How sharp are your tools?

Last night I had a wonderful opportunity to celebrate one of my dearest friend’s 55-bday. The gathering was small and powerful. Great food. Great company. I even sung along when I knew the words. Peter, Paul, and Mary. Simon & Garfunkle. Every so often the Shy part of me would chase my voice away.
As my friend and I chatted about the party, wrapping the night up, she mentioned that the room was full of women with sharp pencils.
I had never been told my pencil was sharp, and I mentioned this to her. What do I mean, she asked.
I grew up thinking my pencil was on the dull side. From a young child, I got the impression that not much was expected from me or of me. I was smaller and slower. They told me to think about being a veterinarian’s assistant.
What I lacked in stature, I had a surplus of tenacity and determination.
When it came to sports, especially the ones I could give over a hundred percent, I wasn’t about to settle for less. I was willing to put in the time and do the work, though the most important factor was my willingness to try hard. Can I blame it on my German heritage as being stubborn? I hate to lose.
Being athletic was my only sharp tool I possessed. At least that’s what I told myself. Why even try?
During our conversation last night about sharp pencils, my friend reminded me that the story of my dull pencil was a very old story.
The up to date story is that my pencil may not be the sharpest, but with the same determination I found in sports, I found in academics, especially when I became a teacher. I had a hell of a lot to learn before I could become an effective teacher. How could I expect my students to become stellar students if I didn’t know what that looks like?
And in terms of what that looks like, I have to invest in a lot more time and energy to learn something.
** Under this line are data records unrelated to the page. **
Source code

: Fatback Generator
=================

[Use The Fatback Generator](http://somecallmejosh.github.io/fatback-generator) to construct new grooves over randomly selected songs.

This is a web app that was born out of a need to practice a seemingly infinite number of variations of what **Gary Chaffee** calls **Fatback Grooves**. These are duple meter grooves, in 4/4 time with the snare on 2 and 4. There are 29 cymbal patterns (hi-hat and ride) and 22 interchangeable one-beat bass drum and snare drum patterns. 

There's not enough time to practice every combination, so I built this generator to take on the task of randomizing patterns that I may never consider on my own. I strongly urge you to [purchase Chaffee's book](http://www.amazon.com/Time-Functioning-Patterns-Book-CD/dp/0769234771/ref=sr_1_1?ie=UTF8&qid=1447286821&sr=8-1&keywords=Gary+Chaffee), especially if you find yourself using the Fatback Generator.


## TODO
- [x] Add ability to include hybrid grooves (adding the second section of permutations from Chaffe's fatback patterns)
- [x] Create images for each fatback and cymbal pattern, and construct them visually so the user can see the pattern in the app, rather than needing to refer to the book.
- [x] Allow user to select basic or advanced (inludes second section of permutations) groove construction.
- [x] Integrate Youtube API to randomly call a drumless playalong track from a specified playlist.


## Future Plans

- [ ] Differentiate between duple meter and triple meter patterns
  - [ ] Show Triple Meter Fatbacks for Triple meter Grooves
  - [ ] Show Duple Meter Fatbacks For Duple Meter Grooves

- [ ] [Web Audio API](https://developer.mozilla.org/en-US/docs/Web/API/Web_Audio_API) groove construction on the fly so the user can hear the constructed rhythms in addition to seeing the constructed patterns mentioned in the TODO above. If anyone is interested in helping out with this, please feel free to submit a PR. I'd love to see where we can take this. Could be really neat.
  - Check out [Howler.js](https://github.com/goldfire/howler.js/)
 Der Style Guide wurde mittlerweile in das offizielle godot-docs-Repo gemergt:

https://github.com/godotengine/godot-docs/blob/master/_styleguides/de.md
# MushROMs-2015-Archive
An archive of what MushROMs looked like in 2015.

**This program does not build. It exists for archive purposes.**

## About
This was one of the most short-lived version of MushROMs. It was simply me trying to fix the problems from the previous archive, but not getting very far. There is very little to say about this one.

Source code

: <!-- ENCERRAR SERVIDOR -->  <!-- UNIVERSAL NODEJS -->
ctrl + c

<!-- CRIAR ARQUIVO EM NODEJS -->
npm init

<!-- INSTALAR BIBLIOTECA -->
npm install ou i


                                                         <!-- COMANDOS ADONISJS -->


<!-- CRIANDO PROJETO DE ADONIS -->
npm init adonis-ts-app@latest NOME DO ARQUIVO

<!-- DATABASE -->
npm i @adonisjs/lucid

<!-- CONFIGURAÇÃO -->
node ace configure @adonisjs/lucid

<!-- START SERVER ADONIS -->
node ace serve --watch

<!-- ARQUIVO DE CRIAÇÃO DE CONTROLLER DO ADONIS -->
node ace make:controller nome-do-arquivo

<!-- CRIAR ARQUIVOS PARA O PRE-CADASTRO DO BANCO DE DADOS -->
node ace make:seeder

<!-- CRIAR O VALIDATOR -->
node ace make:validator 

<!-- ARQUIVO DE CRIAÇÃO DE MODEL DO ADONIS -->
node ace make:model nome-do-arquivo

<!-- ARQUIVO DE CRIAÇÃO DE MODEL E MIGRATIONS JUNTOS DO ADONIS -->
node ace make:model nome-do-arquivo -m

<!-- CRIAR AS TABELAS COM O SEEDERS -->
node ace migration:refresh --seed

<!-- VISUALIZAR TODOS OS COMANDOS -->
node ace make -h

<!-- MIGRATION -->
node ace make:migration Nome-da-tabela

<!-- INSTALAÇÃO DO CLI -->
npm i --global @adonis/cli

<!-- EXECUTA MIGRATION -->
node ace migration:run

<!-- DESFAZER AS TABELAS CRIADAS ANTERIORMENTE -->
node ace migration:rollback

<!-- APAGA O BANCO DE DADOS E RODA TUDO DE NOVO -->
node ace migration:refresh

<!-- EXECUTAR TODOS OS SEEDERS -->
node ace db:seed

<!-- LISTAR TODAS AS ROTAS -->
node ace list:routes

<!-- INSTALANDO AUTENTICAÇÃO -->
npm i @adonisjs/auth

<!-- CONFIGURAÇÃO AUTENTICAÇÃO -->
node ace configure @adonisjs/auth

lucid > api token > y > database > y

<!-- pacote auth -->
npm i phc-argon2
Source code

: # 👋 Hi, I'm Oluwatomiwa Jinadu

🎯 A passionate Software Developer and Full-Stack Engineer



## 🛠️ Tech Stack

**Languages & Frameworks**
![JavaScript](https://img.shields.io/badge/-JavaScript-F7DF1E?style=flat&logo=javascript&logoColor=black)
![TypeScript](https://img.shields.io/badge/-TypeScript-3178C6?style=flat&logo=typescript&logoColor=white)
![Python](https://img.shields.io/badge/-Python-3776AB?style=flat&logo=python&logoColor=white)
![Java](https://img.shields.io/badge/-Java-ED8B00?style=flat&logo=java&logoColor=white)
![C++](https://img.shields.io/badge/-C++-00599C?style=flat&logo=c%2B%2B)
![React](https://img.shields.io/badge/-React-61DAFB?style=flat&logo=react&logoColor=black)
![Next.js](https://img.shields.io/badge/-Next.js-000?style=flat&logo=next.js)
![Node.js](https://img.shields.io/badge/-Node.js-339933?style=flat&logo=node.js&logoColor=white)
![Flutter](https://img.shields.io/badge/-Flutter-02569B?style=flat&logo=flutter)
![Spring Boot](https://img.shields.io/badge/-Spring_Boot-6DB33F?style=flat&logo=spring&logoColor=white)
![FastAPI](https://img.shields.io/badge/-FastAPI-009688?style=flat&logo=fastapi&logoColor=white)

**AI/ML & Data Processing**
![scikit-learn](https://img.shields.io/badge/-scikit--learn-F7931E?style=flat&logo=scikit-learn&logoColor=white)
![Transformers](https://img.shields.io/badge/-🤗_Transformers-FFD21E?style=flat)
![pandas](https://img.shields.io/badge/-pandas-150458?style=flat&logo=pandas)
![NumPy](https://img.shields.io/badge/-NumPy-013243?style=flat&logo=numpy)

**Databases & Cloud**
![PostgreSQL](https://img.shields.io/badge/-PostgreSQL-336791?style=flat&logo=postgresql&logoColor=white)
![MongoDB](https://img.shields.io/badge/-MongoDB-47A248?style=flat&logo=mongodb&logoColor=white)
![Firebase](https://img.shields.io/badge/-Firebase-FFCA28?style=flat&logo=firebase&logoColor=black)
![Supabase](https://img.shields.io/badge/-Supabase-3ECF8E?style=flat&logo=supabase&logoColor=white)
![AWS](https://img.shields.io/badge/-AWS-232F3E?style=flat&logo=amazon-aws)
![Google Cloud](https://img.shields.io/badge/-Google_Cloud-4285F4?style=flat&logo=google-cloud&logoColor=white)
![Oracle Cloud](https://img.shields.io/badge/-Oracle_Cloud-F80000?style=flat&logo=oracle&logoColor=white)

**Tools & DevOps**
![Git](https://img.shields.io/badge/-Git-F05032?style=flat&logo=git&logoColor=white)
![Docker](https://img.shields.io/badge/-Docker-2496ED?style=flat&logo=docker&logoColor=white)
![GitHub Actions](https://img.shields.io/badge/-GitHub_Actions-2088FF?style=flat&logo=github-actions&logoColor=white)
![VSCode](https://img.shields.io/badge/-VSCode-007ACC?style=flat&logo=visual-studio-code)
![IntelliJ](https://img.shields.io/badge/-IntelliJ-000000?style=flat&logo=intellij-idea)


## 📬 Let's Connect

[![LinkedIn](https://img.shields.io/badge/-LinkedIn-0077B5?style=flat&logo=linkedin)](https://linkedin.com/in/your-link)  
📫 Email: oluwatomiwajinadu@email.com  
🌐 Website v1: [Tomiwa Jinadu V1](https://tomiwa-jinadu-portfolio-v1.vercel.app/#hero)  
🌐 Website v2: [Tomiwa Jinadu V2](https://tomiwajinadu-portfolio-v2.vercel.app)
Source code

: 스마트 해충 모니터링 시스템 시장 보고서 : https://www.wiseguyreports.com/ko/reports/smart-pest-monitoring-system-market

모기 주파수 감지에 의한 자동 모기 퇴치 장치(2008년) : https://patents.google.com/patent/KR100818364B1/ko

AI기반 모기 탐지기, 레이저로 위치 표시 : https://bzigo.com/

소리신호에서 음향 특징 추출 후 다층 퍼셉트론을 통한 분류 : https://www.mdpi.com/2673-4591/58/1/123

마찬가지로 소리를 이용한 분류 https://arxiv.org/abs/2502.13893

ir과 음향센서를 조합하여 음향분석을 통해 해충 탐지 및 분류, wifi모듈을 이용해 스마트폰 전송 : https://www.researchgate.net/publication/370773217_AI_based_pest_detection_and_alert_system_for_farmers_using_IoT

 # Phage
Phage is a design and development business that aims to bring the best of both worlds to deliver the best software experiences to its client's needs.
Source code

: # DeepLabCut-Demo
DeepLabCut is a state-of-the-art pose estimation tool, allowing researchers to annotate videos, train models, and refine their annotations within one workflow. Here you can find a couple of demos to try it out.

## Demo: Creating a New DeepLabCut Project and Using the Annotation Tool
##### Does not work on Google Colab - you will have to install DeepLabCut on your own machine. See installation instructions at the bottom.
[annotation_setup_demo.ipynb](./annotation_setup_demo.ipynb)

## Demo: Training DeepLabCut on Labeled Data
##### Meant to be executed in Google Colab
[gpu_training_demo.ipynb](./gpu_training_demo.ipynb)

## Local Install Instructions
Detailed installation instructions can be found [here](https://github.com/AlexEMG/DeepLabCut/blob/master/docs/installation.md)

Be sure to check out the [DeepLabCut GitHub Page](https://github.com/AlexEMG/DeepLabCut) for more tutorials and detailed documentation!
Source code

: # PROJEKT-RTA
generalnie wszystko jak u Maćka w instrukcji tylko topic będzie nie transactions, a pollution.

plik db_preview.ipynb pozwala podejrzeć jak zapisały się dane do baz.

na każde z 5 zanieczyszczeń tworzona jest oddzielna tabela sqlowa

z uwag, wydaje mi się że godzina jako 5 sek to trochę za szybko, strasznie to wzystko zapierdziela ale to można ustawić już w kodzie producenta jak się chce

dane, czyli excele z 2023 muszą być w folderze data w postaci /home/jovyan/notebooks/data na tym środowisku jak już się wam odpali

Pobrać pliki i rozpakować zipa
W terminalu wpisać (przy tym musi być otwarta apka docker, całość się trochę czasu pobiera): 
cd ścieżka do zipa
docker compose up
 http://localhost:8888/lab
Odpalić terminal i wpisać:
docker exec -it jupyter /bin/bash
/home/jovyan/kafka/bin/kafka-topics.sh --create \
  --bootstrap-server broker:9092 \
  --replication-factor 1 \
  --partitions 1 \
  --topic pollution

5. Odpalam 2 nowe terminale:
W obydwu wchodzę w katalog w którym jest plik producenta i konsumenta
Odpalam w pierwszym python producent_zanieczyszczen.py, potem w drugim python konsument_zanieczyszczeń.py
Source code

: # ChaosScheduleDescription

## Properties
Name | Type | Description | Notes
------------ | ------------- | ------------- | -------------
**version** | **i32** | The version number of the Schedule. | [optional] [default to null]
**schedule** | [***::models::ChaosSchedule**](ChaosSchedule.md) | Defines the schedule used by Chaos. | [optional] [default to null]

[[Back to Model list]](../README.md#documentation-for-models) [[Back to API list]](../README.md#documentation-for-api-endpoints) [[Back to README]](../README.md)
It’s not bad or good. It is just what it is.
Maybe my being a pickled fetus and subsequent month premature birth didn’t help my cognitive devopment.
But it doesn’t really matter. The cause that is. I didn’t mind putting my heart and soul into sports, but I have been so resistant to do the same with school. I tell my students that it isn’t fair that I have to spend twice as much time on assignments as my peers, but that’s the reality.
Maybe it isn’t a matter of how sharp my pencil is, but how well I can use the pencil.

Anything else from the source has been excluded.